▸ **What this task involves**: Count the lines below that contain the word "performance". Give only the number.
>>>>
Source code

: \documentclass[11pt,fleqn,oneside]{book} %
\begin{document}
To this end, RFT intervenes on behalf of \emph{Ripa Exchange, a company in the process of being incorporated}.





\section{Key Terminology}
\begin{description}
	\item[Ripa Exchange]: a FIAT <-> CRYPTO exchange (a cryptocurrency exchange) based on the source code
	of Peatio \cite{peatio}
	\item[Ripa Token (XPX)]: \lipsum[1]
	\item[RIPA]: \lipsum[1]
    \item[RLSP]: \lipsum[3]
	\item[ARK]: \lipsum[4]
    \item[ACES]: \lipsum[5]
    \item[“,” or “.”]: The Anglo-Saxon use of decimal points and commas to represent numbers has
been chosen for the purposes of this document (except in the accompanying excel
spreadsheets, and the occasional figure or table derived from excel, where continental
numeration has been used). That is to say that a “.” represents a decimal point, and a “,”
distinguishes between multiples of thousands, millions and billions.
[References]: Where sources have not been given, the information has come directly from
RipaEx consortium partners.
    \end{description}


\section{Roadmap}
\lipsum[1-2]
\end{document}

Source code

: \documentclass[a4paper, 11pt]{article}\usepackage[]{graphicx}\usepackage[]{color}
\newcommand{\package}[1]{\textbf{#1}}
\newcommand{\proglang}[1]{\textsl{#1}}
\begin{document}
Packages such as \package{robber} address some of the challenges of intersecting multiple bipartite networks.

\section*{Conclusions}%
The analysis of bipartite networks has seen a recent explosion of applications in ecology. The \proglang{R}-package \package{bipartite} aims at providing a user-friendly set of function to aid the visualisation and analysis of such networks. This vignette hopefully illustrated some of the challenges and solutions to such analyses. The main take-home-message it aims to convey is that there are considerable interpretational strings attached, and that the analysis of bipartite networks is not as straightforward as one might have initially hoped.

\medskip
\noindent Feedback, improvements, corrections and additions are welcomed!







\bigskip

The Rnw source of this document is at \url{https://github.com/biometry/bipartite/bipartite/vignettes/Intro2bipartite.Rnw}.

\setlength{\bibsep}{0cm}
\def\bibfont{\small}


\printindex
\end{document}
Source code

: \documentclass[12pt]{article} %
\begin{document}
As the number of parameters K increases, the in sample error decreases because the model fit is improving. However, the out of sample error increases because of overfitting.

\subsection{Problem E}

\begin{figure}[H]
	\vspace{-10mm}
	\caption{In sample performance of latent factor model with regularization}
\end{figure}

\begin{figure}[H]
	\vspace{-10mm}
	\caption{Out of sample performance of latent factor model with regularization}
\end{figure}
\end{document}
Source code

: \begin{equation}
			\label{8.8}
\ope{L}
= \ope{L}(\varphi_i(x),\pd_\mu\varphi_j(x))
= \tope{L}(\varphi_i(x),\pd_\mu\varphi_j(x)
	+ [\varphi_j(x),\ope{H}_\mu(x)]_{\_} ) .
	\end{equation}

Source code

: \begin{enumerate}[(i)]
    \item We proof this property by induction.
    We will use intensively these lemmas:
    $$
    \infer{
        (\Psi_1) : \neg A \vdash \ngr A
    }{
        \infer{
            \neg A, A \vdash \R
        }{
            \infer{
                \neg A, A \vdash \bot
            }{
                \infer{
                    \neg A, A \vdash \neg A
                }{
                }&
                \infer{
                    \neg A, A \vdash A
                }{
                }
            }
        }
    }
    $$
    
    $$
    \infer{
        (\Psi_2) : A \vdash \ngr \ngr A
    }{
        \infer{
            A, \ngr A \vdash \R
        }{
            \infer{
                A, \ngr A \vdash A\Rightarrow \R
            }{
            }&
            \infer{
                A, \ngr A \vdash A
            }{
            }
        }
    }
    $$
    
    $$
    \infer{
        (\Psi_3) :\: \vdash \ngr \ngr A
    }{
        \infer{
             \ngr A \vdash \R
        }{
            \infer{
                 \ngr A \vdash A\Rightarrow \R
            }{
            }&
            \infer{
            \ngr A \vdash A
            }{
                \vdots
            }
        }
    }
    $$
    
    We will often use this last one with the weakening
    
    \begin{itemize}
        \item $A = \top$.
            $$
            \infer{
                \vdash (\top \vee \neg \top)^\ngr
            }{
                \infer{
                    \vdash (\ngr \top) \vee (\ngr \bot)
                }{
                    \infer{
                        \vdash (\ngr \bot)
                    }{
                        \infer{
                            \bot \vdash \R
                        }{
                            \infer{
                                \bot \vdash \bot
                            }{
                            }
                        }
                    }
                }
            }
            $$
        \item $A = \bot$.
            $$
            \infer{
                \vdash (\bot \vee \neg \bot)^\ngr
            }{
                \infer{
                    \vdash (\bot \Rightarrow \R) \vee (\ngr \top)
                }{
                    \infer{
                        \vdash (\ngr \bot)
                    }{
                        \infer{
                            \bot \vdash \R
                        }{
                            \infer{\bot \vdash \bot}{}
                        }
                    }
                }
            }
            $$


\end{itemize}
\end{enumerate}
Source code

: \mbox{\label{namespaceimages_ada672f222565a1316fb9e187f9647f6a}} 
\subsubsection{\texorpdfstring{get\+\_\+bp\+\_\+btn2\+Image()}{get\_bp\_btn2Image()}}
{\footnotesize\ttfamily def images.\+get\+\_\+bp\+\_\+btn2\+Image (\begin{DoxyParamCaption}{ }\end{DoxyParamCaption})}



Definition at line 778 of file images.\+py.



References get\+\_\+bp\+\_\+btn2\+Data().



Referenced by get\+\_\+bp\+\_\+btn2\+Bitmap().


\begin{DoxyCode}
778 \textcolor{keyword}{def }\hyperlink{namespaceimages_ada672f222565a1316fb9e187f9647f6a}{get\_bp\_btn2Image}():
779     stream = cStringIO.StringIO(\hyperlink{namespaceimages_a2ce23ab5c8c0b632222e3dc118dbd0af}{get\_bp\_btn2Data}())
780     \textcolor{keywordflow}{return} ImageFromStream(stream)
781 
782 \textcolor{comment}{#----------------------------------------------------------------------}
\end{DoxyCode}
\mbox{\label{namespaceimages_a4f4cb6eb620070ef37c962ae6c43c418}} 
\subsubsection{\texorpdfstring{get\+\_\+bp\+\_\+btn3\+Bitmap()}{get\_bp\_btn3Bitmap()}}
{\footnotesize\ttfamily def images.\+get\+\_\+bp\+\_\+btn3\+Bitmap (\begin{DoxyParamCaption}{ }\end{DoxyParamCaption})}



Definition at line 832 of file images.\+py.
<<<<
▸ **Solution below**: 2